## WHAT THIS TASK INVOLVES:
An exact copy of all the data is the required output.
^^^^
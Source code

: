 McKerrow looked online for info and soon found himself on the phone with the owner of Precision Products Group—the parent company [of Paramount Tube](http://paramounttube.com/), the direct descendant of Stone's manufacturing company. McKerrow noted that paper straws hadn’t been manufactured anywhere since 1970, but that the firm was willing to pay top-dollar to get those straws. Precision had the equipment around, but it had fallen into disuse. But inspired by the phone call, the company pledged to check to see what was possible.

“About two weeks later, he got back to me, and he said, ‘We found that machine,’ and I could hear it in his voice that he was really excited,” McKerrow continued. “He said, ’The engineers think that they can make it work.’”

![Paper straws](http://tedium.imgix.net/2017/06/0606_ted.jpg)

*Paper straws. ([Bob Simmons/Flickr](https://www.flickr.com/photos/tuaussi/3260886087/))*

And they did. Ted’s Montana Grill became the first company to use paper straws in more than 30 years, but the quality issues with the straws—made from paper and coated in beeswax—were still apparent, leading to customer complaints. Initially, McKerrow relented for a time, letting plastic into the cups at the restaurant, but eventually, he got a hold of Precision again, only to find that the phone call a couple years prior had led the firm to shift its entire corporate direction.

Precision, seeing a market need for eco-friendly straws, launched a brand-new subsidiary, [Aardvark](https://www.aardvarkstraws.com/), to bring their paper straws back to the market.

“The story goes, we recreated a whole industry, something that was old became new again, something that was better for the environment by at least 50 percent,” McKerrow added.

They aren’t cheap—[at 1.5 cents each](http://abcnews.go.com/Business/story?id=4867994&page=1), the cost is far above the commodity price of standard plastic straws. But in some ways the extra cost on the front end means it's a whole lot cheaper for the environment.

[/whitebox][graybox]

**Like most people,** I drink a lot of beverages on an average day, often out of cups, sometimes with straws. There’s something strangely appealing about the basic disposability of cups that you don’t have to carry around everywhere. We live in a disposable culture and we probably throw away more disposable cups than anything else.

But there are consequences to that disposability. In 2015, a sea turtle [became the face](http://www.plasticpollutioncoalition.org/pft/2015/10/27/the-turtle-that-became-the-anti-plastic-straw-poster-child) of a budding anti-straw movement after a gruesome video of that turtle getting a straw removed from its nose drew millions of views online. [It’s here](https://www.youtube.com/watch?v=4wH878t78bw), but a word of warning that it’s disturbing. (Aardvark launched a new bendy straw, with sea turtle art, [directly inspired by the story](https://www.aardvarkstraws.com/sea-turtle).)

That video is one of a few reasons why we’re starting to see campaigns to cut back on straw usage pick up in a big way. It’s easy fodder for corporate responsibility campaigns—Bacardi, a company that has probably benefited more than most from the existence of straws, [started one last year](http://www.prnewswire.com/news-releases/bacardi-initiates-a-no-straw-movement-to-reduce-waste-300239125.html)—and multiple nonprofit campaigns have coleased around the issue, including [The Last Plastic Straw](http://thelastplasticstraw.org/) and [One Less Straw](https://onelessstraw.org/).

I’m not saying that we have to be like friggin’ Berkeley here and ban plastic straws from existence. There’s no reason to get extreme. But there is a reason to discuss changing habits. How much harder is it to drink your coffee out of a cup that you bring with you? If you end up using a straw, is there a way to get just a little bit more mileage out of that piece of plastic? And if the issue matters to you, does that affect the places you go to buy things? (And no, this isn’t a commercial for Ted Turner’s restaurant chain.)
^^^^
## RESULT FOR THIS TASK:
Source code

: McKerrow looked online for info and soon found himself on the phone with the owner of Precision Products Group—the parent company [of Paramount Tube](http://paramounttube.com/), the direct descendant of Stone's manufacturing company. McKerrow noted that paper straws hadn’t been manufactured anywhere since 1970, but that the firm was willing to pay top-dollar to get those straws. Precision had the equipment around, but it had fallen into disuse. But inspired by the phone call, the company pledged to check to see what was possible.

“About two weeks later, he got back to me, and he said, ‘We found that machine,’ and I could hear it in his voice that he was really excited,” McKerrow continued. “He said, ’The engineers think that they can make it work.’”

![Paper straws](http://tedium.imgix.net/2017/06/0606_ted.jpg)

*Paper straws. ([Bob Simmons/Flickr](https://www.flickr.com/photos/tuaussi/3260886087/))*

And they did. Ted’s Montana Grill became the first company to use paper straws in more than 30 years, but the quality issues with the straws—made from paper and coated in beeswax—were still apparent, leading to customer complaints. Initially, McKerrow relented for a time, letting plastic into the cups at the restaurant, but eventually, he got a hold of Precision again, only to find that the phone call a couple years prior had led the firm to shift its entire corporate direction.

Precision, seeing a market need for eco-friendly straws, launched a brand-new subsidiary, [Aardvark](https://www.aardvarkstraws.com/), to bring their paper straws back to the market.

“The story goes, we recreated a whole industry, something that was old became new again, something that was better for the environment by at least 50 percent,” McKerrow added.

They aren’t cheap—[at 1.5 cents each](http://abcnews.go.com/Business/story?id=4867994&page=1), the cost is far above the commodity price of standard plastic straws. But in some ways the extra cost on the front end means it's a whole lot cheaper for the environment.

[/whitebox][graybox]

**Like most people,** I drink a lot of beverages on an average day, often out of cups, sometimes with straws. There’s something strangely appealing about the basic disposability of cups that you don’t have to carry around everywhere. We live in a disposable culture and we probably throw away more disposable cups than anything else.

But there are consequences to that disposability. In 2015, a sea turtle [became the face](http://www.plasticpollutioncoalition.org/pft/2015/10/27/the-turtle-that-became-the-anti-plastic-straw-poster-child) of a budding anti-straw movement after a gruesome video of that turtle getting a straw removed from its nose drew millions of views online. [It’s here](https://www.youtube.com/watch?v=4wH878t78bw), but a word of warning that it’s disturbing. (Aardvark launched a new bendy straw, with sea turtle art, [directly inspired by the story](https://www.aardvarkstraws.com/sea-turtle).)

That video is one of a few reasons why we’re starting to see campaigns to cut back on straw usage pick up in a big way. It’s easy fodder for corporate responsibility campaigns—Bacardi, a company that has probably benefited more than most from the existence of straws, [started one last year](http://www.prnewswire.com/news-releases/bacardi-initiates-a-no-straw-movement-to-reduce-waste-300239125.html)—and multiple nonprofit campaigns have coleased around the issue, including [The Last Plastic Straw](http://thelastplasticstraw.org/) and [One Less Straw](https://onelessstraw.org/).

I’m not saying that we have to be like friggin’ Berkeley here and ban plastic straws from existence. There’s no reason to get extreme. But there is a reason to discuss changing habits. How much harder is it to drink your coffee out of a cup that you bring with you? If you end up using a straw, is there a way to get just a little bit more mileage out of that piece of plastic? And if the issue matters to you, does that affect the places you go to buy things? (And no, this isn’t a commercial for Ted Turner’s restaurant chain.)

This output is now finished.